● **WORK ORDER**: What lines below contain the word "href"? Please pull each one out.
▬▬▬▬▬▬▬▬▬▬
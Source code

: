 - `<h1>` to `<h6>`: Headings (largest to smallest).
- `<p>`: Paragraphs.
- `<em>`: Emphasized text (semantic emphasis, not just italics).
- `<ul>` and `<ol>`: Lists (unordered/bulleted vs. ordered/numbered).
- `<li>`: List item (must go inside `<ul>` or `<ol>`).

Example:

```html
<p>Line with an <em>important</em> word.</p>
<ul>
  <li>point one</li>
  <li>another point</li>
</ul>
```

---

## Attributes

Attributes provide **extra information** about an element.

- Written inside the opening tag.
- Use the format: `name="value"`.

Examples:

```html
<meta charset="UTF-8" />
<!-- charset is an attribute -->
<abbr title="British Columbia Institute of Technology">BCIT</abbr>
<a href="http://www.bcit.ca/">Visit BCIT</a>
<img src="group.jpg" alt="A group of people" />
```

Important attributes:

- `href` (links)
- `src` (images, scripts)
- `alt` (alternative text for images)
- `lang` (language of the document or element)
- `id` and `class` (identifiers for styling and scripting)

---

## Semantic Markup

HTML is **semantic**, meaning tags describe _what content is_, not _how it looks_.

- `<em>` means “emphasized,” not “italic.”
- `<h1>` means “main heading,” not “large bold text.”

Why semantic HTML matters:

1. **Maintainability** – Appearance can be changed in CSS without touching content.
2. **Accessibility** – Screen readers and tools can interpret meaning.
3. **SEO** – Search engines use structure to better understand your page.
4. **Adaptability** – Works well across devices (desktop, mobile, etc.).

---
▬▬▬▬▬▬▬▬▬▬
● **RESPONSE TO THE EXERCISE**:
<a href="http://www.bcit.ca/">Visit BCIT</a>
- `href` (links)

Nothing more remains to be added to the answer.